[[ Input, beginning ]]

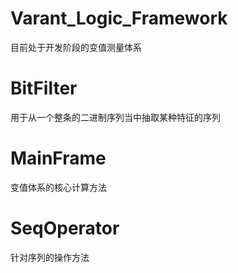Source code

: # Varant_Logic_Framework
目前处于开发阶段的变值测量体系
# BitFilter
用于从一个整条的二进制序列当中抽取某种特征的序列
# MainFrame
变值体系的核心计算方法
# SeqOperator
针对序列的操作方法
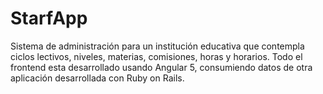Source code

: # StarfApp

Sistema de administración para un institución educativa que contempla ciclos lectivos, niveles, materias, comisiones, horas y horarios. Todo el frontend esta desarrollado usando Angular 5, consumiendo datos de otra aplicación desarrollada con Ruby on Rails.
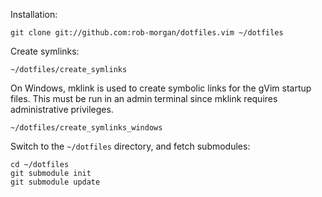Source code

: Installation:

    git clone git://github.com:rob-morgan/dotfiles.vim ~/dotfiles

Create symlinks:

	~/dotfiles/create_symlinks

On Windows, mklink is used to create symbolic links for the gVim startup files. This must be run in an admin terminal since mklink requires administrative privileges.

	~/dotfiles/create_symlinks_windows

Switch to the `~/dotfiles` directory, and fetch submodules:

    cd ~/dotfiles
    git submodule init
    git submodule update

[[ Input, end ]]

## [Task brief]
If a line above includes the string "dotfiles", pick it out.

## [Solution to this exercise]
    git clone git://github.com:rob-morgan/dotfiles.vim ~/dotfiles
	~/dotfiles/create_symlinks
	~/dotfiles/create_symlinks_windows
Switch to the `~/dotfiles` directory, and fetch submodules:
    cd ~/dotfiles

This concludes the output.